Instructions to follow:
Every line of the entries below from the one containing "yum install collectd-nginx" to the one containing "including Waiting connections.|", both ends included, must be written out exactly. No other line belongs in the answer.
==*==
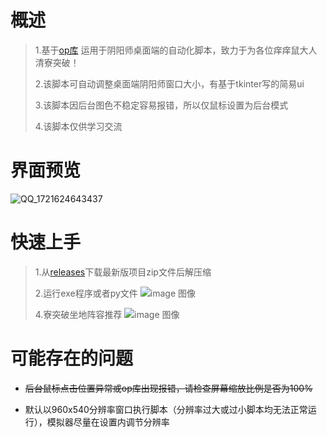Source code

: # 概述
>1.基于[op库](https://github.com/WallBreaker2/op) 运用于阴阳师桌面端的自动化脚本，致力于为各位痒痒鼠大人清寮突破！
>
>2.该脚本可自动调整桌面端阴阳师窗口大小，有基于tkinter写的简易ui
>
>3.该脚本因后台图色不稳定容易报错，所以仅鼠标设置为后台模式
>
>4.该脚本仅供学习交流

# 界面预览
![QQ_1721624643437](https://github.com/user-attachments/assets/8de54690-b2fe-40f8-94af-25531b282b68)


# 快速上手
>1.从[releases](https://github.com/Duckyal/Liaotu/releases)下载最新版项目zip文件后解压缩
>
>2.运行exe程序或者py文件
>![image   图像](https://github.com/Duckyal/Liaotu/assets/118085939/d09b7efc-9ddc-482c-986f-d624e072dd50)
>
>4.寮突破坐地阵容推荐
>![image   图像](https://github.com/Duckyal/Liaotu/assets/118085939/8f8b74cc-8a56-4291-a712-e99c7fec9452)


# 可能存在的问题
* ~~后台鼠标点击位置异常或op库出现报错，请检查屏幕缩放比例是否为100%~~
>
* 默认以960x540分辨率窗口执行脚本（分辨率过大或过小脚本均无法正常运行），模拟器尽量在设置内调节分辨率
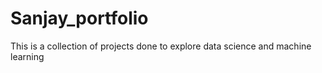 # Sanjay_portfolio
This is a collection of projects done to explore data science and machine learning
==*==
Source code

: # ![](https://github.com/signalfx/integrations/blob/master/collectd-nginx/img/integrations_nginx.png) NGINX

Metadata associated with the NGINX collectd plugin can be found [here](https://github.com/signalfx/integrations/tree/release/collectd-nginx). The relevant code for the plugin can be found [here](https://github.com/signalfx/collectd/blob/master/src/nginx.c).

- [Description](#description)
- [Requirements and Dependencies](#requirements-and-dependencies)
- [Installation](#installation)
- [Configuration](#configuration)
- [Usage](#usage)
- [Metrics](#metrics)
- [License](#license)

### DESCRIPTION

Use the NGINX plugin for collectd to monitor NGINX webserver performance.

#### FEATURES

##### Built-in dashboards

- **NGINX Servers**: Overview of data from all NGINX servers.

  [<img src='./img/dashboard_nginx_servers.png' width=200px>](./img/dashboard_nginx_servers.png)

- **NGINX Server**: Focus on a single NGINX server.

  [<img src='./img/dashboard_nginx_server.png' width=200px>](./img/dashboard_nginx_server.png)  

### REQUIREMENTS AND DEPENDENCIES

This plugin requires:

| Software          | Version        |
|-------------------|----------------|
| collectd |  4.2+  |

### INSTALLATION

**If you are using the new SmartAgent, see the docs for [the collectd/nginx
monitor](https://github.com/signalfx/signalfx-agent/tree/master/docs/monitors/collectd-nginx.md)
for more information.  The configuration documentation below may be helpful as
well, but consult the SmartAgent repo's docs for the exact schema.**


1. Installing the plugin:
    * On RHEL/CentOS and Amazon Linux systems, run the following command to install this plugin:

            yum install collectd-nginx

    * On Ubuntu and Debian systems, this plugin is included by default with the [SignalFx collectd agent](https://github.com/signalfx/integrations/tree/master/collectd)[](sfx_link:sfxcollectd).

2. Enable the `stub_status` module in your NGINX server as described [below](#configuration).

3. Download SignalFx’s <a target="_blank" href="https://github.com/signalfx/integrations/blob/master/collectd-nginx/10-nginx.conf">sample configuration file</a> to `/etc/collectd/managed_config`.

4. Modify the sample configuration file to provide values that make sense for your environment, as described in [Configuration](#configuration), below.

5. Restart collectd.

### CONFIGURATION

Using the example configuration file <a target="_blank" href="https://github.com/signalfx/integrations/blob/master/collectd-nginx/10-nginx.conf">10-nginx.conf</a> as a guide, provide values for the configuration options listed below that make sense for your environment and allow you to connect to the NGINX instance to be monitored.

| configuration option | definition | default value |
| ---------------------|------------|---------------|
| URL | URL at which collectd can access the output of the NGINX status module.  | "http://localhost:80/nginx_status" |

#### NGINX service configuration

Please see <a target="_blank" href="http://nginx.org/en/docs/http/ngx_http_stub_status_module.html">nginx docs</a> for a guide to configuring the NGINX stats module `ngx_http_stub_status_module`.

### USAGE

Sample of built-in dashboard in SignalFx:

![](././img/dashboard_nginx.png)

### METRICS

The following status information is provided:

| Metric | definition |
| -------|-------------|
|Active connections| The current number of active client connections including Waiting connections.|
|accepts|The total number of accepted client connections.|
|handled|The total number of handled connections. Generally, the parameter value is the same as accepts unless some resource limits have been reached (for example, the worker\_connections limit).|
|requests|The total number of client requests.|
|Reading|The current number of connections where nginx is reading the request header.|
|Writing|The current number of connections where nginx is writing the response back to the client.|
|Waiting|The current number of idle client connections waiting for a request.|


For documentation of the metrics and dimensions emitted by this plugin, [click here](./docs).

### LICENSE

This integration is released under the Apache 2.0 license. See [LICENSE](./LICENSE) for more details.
==*==
Output of the task:
            yum install collectd-nginx

    * On Ubuntu and Debian systems, this plugin is included by default with the [SignalFx collectd agent](https://github.com/signalfx/integrations/tree/master/collectd)[](sfx_link:sfxcollectd).

2. Enable the `stub_status` module in your NGINX server as described [below](#configuration).

3. Download SignalFx’s <a target="_blank" href="https://github.com/signalfx/integrations/blob/master/collectd-nginx/10-nginx.conf">sample configuration file</a> to `/etc/collectd/managed_config`.

4. Modify the sample configuration file to provide values that make sense for your environment, as described in [Configuration](#configuration), below.

5. Restart collectd.

### CONFIGURATION

Using the example configuration file <a target="_blank" href="https://github.com/signalfx/integrations/blob/master/collectd-nginx/10-nginx.conf">10-nginx.conf</a> as a guide, provide values for the configuration options listed below that make sense for your environment and allow you to connect to the NGINX instance to be monitored.

| configuration option | definition | default value |
| ---------------------|------------|---------------|
| URL | URL at which collectd can access the output of the NGINX status module.  | "http://localhost:80/nginx_status" |

#### NGINX service configuration

Please see <a target="_blank" href="http://nginx.org/en/docs/http/ngx_http_stub_status_module.html">nginx docs</a> for a guide to configuring the NGINX stats module `ngx_http_stub_status_module`.

### USAGE

Sample of built-in dashboard in SignalFx:

![](././img/dashboard_nginx.png)

### METRICS

The following status information is provided:

| Metric | definition |
| -------|-------------|
|Active connections| The current number of active client connections including Waiting connections.|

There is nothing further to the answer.